» **Your instructions**
Set down nothing except the lines starting at the one with "an alternating path." and ending at the final line of the material, each word for word.

» **Data section**

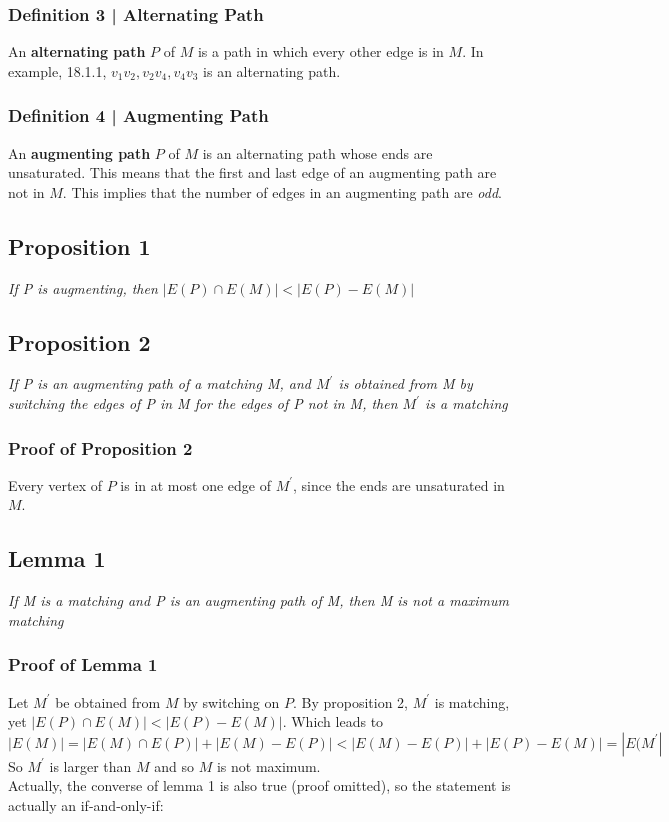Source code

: \documentclass{report}
\begin{document}
\subsubsection{Definition 3 | Alternating Path}
An \textbf{alternating path} $P$ of $M$ is a path in which every other edge is in $M$. In example, 18.1.1, $v_1v_2, v_2v_4, v_4v_3$ is an alternating path.
\subsubsection{Definition 4 | Augmenting Path}
An \textbf{augmenting path} $P$ of $M$ is an alternating path whose ends are unsaturated. This means that the first and last edge of an augmenting path are not in $M$. This implies that the number of edges in an augmenting path are \textit{odd}.
\subsection{Proposition 1}
\begin{center}
\textit{If P is augmenting, then $|E(P) \cap E(M)|<|E(P) - E(M)|$}
\end{center}
\subsection{Proposition 2}
\begin{center}
\textit{If P is an augmenting path of a matching M, and $M^\prime$ is obtained from M by switching the edges of P in M for the edges of P not in M, then $M^\prime$ is a matching}
\end{center}
\subsubsection{Proof of Proposition 2}
Every vertex of $P$ is in at most one edge of $M^\prime$, since the ends are unsaturated in $M$.
\subsection{Lemma 1}
\begin{center}
\textit{If M is a matching and P is an augmenting path of M, then M is not a maximum matching}
\end{center}
\subsubsection{Proof of Lemma 1}
Let $M^\prime$ be obtained from $M$ by switching on $P$. By proposition 2, $M^\prime$ is matching, yet $|E(P) \cap E(M)|<|E(P) - E(M)|$. Which leads to
$$|E(M)| = |E(M) \cap E(P)| + |E(M) - E(P)| < |E(M) - E(P)| + |E(P) - E(M)| = |E(M^\prime|$$ So $M^\prime$ is larger than $M$ and so $M$ is not maximum.\\
Actually, the converse of lemma 1 is also true (proof omitted), so the statement is actually an if-and-only-if:
\end{document}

» **Answer area**
An \textbf{alternating path} $P$ of $M$ is a path in which every other edge is in $M$. In example, 18.1.1, $v_1v_2, v_2v_4, v_4v_3$ is an alternating path.
\subsubsection{Definition 4 | Augmenting Path}
An \textbf{augmenting path} $P$ of $M$ is an alternating path whose ends are unsaturated. This means that the first and last edge of an augmenting path are not in $M$. This implies that the number of edges in an augmenting path are \textit{odd}.
\subsection{Proposition 1}
\begin{center}
\textit{If P is augmenting, then $|E(P) \cap E(M)|<|E(P) - E(M)|$}
\end{center}
\subsection{Proposition 2}
\begin{center}
\textit{If P is an augmenting path of a matching M, and $M^\prime$ is obtained from M by switching the edges of P in M for the edges of P not in M, then $M^\prime$ is a matching}
\end{center}
\subsubsection{Proof of Proposition 2}
Every vertex of $P$ is in at most one edge of $M^\prime$, since the ends are unsaturated in $M$.
\subsection{Lemma 1}
\begin{center}
\textit{If M is a matching and P is an augmenting path of M, then M is not a maximum matching}
\end{center}
\subsubsection{Proof of Lemma 1}
Let $M^\prime$ be obtained from $M$ by switching on $P$. By proposition 2, $M^\prime$ is matching, yet $|E(P) \cap E(M)|<|E(P) - E(M)|$. Which leads to
$$|E(M)| = |E(M) \cap E(P)| + |E(M) - E(P)| < |E(M) - E(P)| + |E(P) - E(M)| = |E(M^\prime|$$ So $M^\prime$ is larger than $M$ and so $M$ is not maximum.\\
Actually, the converse of lemma 1 is also true (proof omitted), so the statement is actually an if-and-only-if:
\end{document}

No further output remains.